Sorry.
I only caught bits of the Prime Minister’s speech during my morning tea break at work this morning. The bit I saw was good, but I kept thinking, why can’t he be an orator, why can’t he be more like Jed Bartlett?
When Bringing them Home was released in 1997, I was living in Meningie. Across the road was Lake Albert, the end of the Murray River, top of the Coorong (Mr Percival country) and home of the Ngarrinjerri people. Remember the Hindmarsh Island Bridge? Our next door neighbours were on one side of the argument and other people in town on the other. It was tense. There was a riot in the main street, just down from our house. At the time I didn’t take a lot of notice about the issues and remained very ambivalent about it all. I can remember having dinner with a teacher from the school who was telling me about Indigenous kids getting free breakfasts, but this service was not available to the non-Indigenous students. This made me angry and I was telling her how unjust it was until she pointed out that there were far more Indigenous students at school without breakfast, let alone with a lunch than non-Indigenous students. I could kind of see her point, but preferred to stick my head in the sand and pretend it didn’t affect me.
Fast forward a few years and I was in Adelaide. I had returned to uni and as part of the degree we had a compulsory Indigenous studies subject.

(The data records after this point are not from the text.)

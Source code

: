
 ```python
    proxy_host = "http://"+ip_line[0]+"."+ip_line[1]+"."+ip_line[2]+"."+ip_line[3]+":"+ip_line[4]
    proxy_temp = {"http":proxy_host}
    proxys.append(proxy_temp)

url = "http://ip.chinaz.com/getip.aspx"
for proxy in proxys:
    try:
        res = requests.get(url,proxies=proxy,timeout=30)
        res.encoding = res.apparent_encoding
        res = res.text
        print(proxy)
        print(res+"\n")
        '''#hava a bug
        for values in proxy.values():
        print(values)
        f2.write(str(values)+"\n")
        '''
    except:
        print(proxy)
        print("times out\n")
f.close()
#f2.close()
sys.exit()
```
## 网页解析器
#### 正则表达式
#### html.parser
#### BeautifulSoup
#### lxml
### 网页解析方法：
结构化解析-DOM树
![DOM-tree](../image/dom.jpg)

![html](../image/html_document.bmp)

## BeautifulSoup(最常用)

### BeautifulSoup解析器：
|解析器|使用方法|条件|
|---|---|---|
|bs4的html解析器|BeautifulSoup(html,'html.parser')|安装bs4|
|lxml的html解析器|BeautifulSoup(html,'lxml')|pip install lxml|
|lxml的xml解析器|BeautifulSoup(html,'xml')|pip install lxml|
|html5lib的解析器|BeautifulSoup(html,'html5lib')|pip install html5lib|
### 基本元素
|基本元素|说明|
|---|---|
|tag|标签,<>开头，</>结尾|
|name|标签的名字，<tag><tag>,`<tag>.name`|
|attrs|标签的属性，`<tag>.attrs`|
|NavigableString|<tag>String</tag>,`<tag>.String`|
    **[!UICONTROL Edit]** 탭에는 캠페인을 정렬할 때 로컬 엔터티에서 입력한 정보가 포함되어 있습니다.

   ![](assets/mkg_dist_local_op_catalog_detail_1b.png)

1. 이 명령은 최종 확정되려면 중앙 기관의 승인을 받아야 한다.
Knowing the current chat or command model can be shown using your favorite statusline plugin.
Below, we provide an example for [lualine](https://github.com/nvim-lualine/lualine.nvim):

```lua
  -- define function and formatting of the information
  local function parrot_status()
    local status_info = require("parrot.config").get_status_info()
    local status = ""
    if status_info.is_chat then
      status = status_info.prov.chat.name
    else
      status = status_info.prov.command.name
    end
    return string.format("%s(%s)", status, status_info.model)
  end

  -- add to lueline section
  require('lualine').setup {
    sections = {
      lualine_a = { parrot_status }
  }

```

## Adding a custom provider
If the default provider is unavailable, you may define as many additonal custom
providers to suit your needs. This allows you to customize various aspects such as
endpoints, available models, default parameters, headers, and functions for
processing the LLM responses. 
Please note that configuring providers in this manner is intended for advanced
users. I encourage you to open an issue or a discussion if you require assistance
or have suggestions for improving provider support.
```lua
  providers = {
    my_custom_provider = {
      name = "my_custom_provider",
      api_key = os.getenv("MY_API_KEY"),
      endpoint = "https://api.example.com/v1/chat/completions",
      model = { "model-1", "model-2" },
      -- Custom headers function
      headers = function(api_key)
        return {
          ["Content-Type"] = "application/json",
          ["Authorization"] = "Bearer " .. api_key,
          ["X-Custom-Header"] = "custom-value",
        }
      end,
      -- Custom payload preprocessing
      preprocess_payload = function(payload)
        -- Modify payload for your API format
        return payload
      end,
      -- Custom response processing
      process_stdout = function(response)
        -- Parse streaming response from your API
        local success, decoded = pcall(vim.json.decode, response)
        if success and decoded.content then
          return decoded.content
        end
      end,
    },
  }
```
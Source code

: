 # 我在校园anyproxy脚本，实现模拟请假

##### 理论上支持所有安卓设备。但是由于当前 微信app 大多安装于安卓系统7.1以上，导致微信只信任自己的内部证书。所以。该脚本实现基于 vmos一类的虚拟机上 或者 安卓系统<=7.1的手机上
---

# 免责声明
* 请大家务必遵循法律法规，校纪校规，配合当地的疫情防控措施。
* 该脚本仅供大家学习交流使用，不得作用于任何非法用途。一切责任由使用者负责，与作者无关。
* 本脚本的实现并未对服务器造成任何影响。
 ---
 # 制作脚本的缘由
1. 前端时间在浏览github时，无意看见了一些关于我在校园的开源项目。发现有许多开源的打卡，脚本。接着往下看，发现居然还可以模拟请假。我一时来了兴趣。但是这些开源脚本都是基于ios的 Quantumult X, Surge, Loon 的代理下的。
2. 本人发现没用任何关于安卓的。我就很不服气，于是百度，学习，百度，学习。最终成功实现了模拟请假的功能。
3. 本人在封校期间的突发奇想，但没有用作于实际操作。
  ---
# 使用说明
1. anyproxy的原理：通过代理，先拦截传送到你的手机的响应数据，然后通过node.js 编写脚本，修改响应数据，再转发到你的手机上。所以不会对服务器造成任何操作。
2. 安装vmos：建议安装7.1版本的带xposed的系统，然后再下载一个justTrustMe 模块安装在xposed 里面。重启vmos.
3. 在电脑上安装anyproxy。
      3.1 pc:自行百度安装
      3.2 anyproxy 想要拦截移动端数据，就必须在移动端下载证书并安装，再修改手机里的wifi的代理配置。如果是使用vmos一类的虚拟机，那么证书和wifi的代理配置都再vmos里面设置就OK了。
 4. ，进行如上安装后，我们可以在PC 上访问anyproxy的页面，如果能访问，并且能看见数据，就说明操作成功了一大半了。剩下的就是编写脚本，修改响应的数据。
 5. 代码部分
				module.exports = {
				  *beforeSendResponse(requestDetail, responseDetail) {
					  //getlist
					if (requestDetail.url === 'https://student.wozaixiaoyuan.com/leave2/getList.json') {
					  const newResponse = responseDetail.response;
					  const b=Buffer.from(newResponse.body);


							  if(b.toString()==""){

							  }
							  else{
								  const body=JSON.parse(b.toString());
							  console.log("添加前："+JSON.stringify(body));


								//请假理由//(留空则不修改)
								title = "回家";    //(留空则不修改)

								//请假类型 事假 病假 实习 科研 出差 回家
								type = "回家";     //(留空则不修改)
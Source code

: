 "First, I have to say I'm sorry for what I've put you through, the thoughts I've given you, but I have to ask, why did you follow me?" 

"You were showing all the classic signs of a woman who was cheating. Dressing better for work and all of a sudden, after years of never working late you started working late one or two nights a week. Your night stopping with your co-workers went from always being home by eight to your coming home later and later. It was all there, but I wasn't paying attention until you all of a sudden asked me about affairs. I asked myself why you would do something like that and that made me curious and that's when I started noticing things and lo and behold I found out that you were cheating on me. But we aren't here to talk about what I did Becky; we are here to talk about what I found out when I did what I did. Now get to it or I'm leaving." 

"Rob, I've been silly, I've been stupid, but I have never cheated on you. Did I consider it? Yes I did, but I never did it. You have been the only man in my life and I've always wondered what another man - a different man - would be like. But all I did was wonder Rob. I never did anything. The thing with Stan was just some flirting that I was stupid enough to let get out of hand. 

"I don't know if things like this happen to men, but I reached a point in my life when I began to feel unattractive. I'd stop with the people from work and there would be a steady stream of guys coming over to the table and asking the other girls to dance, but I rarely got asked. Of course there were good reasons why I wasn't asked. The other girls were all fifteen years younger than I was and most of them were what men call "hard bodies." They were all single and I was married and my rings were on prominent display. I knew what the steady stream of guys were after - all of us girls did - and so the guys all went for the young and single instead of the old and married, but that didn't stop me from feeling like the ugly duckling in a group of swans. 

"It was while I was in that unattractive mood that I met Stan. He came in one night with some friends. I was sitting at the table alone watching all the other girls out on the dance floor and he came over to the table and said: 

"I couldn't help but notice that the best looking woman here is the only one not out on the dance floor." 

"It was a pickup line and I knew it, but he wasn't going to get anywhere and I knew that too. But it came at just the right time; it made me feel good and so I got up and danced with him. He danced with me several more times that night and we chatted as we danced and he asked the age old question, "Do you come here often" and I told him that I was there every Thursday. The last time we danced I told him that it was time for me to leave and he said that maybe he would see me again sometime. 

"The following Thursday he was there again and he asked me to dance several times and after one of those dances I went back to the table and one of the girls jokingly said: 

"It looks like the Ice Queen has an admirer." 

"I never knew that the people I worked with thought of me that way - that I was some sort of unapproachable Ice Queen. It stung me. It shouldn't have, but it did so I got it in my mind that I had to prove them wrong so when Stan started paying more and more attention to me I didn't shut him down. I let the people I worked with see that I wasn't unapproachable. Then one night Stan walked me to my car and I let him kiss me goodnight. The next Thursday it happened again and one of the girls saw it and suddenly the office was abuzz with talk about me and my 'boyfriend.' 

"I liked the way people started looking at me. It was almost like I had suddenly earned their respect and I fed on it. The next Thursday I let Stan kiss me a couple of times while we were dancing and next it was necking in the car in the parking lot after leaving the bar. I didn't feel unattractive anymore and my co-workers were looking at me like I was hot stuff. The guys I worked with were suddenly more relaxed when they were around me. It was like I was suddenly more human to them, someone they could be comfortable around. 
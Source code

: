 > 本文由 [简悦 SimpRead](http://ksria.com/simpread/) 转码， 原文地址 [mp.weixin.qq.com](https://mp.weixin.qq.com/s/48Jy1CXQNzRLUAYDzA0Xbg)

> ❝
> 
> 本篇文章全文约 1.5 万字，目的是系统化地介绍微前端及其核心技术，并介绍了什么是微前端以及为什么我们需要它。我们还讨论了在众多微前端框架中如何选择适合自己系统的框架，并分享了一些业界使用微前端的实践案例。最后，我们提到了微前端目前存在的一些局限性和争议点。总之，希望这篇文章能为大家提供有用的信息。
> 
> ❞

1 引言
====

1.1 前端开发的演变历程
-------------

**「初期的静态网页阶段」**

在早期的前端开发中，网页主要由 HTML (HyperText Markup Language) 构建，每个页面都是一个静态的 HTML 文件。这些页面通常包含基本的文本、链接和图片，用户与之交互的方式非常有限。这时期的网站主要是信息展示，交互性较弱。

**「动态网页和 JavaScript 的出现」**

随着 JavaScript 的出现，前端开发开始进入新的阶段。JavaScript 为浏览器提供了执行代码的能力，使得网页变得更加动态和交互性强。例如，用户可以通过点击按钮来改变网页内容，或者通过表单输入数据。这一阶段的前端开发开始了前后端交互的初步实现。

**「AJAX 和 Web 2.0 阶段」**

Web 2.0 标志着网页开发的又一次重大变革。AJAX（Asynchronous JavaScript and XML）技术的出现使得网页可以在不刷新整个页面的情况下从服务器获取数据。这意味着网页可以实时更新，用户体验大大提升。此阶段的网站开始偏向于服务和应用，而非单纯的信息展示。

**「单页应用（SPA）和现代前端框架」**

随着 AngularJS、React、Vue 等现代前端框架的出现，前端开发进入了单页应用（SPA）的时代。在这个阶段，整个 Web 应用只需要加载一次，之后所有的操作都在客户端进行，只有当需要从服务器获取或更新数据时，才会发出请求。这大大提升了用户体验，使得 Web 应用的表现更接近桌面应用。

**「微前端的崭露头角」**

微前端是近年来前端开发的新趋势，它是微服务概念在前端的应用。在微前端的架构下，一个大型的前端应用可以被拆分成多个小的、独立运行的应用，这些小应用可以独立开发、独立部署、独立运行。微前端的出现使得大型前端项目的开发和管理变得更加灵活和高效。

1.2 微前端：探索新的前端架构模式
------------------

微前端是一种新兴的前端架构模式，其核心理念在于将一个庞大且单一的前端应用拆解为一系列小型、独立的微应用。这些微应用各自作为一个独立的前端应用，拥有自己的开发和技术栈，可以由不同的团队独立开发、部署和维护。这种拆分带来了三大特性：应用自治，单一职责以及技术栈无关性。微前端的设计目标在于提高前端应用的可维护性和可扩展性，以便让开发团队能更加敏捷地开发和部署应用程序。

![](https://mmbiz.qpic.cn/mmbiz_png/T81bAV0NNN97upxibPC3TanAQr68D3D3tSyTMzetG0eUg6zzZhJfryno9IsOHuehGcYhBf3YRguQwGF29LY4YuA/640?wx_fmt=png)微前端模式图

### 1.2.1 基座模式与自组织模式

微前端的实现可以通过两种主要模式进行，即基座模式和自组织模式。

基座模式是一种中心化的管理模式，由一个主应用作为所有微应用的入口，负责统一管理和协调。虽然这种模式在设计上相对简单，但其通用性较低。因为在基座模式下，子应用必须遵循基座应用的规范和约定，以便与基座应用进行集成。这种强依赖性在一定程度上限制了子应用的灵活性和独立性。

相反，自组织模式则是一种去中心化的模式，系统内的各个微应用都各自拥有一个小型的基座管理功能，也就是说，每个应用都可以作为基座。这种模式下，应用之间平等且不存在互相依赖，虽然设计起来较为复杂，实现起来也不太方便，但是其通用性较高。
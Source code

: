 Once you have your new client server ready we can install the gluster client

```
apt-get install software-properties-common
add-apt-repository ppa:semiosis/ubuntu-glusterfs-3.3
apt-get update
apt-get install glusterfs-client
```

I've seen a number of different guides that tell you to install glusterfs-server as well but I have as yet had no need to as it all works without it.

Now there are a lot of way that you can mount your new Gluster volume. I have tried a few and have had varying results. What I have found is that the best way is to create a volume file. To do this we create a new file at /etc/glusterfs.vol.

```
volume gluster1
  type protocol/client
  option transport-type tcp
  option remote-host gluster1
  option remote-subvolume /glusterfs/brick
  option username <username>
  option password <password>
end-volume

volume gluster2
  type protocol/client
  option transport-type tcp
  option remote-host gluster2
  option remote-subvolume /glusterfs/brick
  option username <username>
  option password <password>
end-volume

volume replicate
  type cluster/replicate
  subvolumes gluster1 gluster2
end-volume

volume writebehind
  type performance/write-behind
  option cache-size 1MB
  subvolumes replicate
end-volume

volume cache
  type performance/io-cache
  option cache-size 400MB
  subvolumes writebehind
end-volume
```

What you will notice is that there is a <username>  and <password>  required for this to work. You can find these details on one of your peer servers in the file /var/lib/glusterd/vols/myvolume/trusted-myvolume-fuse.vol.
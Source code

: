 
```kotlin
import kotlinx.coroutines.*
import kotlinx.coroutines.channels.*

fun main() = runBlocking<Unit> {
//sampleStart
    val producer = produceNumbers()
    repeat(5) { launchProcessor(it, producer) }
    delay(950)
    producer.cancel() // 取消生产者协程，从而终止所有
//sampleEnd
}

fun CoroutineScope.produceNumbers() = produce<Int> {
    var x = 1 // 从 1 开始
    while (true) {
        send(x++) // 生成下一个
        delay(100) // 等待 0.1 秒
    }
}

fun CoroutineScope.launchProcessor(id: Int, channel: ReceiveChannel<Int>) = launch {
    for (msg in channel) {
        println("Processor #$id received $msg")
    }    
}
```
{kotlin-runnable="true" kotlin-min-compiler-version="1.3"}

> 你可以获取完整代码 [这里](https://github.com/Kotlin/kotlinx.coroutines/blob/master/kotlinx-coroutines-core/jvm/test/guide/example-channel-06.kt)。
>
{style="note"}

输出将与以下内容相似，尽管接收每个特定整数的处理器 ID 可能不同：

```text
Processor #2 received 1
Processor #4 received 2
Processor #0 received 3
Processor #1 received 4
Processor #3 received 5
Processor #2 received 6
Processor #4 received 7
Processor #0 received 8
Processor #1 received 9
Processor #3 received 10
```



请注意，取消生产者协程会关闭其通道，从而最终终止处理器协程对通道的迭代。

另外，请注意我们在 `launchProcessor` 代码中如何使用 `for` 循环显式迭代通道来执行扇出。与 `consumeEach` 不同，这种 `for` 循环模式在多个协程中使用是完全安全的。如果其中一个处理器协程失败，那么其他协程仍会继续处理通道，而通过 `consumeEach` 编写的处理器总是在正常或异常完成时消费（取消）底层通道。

I chose to sit it externally and was not sure what to expect. The book of readings arrived and I sat in the library one afternoon and started to read. It was part of Bringing them Home. I sat there and cried. For our two essays I chose to research Indigenous health and also welfare and the effect on Indigenous people. I actually received very high marks for both of these essays, but more than the marks I developed a profound sense of sadness that the Howard government refused to say sorry.
Then the move to Cairns. Living close to the CBD and next to the church I met a lot of people who needed some form of help. I discovered first hand that there was little assistance in this town for those in need, especially after hours. We always had an absolutely no money policy and really only gave out tins of baked beans and small cartons of breakfast cereal and longlife milk. I say we, but really I was the one who usually answered the back door. 90% of the people who needed help were Indigenous Australians. We got our regulars. One guy who lived on The Esplanade and had schizophrenia would come and tell me that he was taking his meds. He also knew that I would share home cooked food with him. He told us when he got in trouble and reported his court visits.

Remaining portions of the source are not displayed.